[[ Records shown, beginning ]]

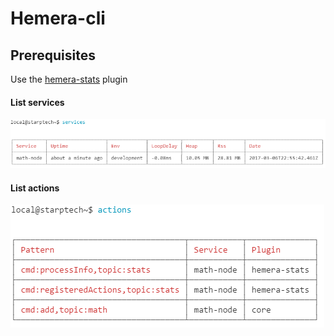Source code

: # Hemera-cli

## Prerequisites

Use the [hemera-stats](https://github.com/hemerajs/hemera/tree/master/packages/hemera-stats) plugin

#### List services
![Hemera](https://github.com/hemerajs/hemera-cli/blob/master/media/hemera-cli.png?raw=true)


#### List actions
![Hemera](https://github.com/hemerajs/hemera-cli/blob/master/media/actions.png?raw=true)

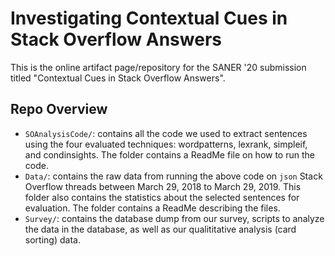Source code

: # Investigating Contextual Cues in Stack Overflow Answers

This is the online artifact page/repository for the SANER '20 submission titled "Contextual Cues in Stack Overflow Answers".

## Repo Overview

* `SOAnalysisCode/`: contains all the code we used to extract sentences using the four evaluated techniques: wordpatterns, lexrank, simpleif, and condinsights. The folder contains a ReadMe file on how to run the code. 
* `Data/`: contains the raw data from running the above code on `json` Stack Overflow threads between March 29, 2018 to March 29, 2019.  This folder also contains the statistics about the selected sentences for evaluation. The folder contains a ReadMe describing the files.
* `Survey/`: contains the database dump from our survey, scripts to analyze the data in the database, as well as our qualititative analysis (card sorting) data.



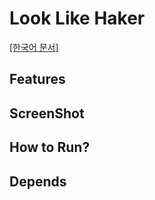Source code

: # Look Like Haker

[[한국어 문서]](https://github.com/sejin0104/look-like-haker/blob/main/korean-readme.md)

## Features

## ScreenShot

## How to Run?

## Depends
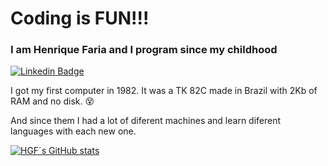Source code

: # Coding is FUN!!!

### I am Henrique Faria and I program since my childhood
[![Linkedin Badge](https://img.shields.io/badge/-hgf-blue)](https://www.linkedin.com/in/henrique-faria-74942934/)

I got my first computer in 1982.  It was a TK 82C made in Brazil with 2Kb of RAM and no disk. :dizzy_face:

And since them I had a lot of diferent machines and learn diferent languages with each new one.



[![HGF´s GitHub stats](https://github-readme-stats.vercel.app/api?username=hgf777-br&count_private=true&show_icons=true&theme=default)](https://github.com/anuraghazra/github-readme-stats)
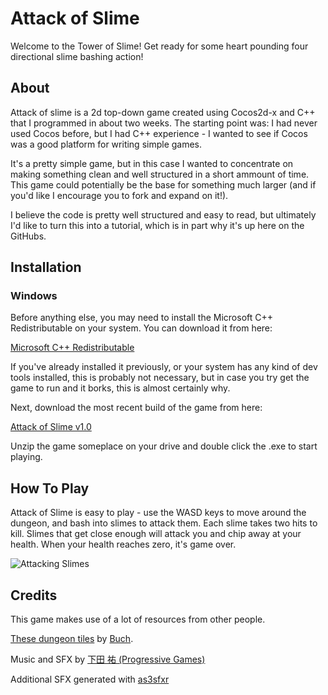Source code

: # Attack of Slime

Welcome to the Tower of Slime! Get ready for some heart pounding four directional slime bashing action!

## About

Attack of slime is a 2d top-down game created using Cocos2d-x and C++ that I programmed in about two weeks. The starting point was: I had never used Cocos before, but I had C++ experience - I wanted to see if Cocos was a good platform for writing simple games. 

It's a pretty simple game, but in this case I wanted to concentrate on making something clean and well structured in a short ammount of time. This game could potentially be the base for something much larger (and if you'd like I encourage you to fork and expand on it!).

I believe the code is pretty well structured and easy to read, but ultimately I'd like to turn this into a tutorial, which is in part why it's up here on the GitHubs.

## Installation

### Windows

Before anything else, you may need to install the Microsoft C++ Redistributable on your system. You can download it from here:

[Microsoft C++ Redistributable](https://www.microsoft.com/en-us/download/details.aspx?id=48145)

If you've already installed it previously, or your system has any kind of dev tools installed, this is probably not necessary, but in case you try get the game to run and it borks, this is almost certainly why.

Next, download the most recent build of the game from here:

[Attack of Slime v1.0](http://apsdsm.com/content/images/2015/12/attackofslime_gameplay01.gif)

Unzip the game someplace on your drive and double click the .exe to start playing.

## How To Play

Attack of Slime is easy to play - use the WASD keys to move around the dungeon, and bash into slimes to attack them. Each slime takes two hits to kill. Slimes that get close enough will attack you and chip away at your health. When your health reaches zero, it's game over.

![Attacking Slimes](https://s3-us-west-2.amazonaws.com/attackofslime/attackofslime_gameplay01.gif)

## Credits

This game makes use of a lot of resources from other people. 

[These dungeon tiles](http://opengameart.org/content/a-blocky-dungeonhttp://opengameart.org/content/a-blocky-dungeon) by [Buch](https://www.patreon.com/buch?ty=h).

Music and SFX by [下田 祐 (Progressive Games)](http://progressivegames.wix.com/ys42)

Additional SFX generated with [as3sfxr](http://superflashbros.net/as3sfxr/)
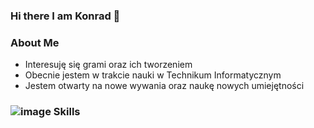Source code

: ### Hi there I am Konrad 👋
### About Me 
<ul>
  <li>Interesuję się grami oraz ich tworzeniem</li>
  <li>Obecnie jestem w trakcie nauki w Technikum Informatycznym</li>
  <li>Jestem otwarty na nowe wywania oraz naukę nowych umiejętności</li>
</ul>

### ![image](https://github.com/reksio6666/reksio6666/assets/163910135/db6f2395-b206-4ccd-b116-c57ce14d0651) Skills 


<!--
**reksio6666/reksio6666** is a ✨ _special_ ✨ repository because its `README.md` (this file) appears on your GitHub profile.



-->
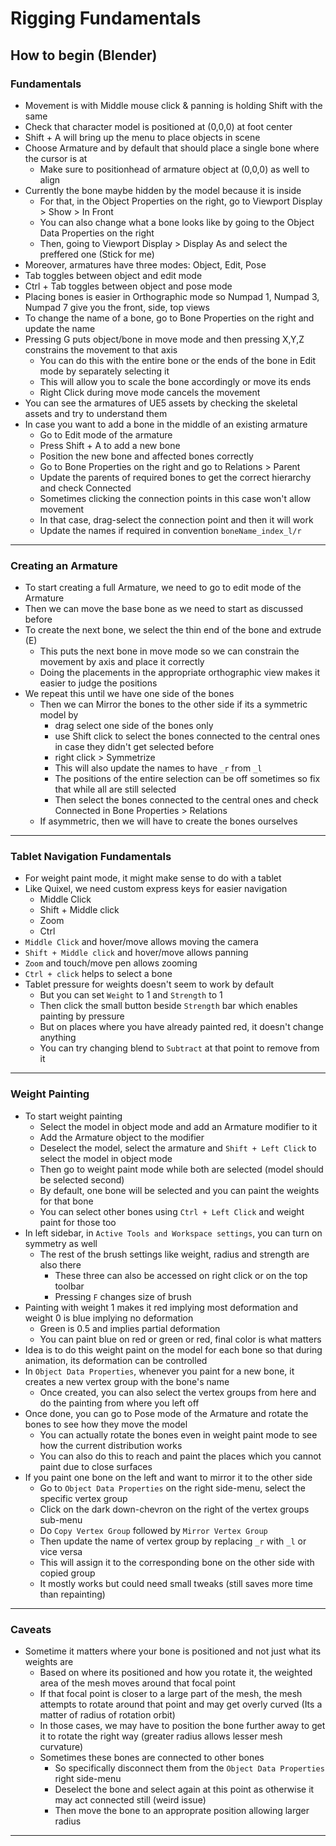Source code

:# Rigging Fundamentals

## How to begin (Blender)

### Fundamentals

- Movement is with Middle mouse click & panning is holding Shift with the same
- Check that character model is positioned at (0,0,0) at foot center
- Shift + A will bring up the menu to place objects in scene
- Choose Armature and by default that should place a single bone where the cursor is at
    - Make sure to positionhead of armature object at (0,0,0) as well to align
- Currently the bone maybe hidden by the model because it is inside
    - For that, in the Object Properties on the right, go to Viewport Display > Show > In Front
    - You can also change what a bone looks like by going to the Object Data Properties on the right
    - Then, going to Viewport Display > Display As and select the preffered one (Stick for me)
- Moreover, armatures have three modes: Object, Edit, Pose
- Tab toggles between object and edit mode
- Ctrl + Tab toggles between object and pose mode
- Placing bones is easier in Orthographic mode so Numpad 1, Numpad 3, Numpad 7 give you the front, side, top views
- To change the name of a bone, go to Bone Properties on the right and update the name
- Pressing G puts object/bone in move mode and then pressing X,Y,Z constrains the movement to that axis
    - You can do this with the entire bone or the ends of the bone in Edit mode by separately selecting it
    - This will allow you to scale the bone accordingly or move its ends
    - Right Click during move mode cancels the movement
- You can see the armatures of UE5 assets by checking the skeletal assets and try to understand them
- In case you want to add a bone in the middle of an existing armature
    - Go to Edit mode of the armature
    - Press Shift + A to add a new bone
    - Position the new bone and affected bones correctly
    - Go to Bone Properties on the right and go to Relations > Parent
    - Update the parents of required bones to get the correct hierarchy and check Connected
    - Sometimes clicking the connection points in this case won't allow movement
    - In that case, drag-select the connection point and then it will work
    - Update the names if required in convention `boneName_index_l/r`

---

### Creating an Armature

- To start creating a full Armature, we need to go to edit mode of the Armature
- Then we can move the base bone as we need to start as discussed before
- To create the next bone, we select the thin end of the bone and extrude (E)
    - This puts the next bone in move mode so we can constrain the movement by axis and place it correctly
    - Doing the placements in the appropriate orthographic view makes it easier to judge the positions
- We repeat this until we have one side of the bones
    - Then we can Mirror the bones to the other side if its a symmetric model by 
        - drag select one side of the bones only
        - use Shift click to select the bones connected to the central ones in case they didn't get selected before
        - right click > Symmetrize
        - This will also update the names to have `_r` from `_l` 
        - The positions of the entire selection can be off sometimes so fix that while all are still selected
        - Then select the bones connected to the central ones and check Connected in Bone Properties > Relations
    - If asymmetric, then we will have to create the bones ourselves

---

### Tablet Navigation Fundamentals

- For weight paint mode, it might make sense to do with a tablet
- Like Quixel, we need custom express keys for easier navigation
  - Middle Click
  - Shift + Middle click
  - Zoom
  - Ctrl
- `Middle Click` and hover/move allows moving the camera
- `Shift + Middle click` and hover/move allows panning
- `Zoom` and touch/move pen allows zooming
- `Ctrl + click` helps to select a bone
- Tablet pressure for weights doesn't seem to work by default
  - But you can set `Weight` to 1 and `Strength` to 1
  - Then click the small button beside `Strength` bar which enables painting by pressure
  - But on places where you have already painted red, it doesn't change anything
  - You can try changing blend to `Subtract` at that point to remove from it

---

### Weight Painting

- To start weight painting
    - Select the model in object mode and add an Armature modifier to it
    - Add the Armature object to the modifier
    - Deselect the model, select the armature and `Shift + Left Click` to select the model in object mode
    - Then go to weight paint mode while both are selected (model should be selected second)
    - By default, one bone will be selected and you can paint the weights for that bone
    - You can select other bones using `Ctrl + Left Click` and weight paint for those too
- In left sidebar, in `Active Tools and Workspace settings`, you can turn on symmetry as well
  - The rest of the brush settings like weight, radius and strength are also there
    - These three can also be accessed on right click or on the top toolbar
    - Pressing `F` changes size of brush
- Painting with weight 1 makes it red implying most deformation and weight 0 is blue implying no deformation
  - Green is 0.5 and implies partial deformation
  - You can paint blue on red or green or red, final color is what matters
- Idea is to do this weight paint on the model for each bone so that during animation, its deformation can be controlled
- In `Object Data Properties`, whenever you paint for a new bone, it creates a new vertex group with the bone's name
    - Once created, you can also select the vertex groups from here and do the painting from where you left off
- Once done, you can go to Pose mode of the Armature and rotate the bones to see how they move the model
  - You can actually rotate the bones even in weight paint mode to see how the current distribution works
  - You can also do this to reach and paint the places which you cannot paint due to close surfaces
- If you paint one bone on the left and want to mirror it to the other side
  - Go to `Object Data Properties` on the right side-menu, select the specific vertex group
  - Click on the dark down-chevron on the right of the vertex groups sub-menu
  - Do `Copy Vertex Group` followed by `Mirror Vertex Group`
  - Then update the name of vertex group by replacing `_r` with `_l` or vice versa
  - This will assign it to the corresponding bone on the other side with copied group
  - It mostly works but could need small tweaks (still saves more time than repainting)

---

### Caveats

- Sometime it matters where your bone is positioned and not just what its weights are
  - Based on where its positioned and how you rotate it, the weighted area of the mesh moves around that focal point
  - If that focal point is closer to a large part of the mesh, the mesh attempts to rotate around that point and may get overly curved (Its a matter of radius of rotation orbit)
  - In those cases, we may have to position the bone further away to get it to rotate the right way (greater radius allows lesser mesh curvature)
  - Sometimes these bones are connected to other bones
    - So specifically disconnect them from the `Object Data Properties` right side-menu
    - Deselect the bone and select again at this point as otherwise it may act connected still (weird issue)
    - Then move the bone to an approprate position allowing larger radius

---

[[ Records shown, end ]]

▸ Work order
Which lines hold the string "need"? Copy all of them from the data above.

▸ Task response
Before anything else, you may need to install the Microsoft C++ Redistributable on your system. You can download it from here:
- To start creating a full Armature, we need to go to edit mode of the Armature
- Then we can move the base bone as we need to start as discussed before
- Like Quixel, we need custom express keys for easier navigation
  - It mostly works but could need small tweaks (still saves more time than repainting)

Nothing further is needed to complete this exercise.